[Exercise objective]
In the entries that follow, say how many lines contain the string "query". Give no other words.

Dataset records: Begin

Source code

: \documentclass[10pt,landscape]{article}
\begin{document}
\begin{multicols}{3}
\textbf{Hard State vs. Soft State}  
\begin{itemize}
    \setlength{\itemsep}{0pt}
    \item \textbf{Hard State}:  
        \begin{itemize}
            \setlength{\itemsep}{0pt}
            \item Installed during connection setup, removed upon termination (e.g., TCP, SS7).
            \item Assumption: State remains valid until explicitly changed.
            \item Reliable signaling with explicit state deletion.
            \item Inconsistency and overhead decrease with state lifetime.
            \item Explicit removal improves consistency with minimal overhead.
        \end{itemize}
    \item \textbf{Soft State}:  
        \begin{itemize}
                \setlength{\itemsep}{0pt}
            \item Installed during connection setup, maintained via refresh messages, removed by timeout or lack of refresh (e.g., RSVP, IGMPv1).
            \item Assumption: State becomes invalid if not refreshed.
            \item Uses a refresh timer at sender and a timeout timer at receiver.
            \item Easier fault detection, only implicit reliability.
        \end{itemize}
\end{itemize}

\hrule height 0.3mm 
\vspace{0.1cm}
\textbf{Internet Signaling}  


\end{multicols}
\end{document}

Dataset records: End
Dataset records: Begin

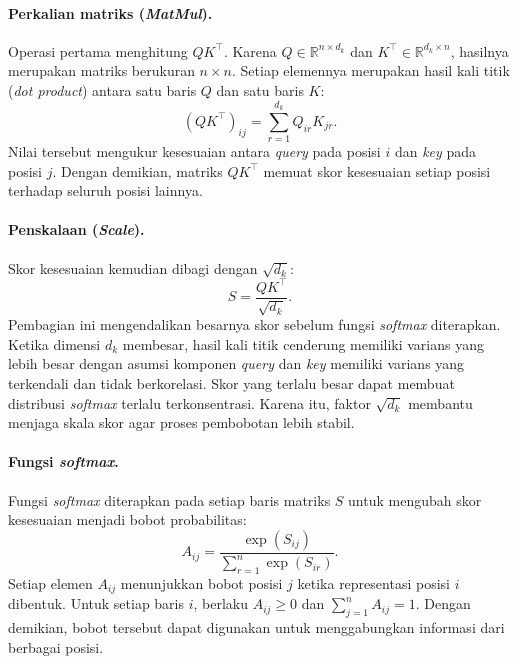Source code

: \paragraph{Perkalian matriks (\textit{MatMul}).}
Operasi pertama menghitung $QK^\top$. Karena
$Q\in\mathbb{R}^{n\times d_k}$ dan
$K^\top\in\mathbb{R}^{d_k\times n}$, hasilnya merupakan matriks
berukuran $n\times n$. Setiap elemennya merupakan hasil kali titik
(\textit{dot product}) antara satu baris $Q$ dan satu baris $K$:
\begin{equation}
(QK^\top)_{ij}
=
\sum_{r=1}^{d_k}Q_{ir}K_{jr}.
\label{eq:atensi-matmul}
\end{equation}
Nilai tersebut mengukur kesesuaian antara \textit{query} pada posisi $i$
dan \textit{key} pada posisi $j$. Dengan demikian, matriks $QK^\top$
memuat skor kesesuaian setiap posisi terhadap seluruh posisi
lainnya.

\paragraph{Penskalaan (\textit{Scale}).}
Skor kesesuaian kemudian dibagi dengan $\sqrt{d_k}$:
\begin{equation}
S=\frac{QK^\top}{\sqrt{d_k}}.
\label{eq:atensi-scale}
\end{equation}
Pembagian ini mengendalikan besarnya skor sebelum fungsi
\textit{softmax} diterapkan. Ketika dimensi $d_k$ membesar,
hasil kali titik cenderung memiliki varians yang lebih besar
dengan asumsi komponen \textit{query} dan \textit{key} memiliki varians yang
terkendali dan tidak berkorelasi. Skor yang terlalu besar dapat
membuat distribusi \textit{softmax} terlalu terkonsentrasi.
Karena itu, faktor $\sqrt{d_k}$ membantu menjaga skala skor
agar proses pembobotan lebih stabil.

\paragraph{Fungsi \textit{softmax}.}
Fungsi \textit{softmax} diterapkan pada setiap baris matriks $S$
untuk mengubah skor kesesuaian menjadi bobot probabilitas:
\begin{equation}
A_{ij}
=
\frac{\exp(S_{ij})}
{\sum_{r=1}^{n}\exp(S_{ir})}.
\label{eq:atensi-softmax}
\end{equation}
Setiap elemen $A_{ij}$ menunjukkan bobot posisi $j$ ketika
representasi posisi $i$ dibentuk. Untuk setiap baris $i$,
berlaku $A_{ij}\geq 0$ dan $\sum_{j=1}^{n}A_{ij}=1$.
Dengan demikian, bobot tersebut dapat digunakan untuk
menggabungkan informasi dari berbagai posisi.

Dataset records: End

[Output for this task]
2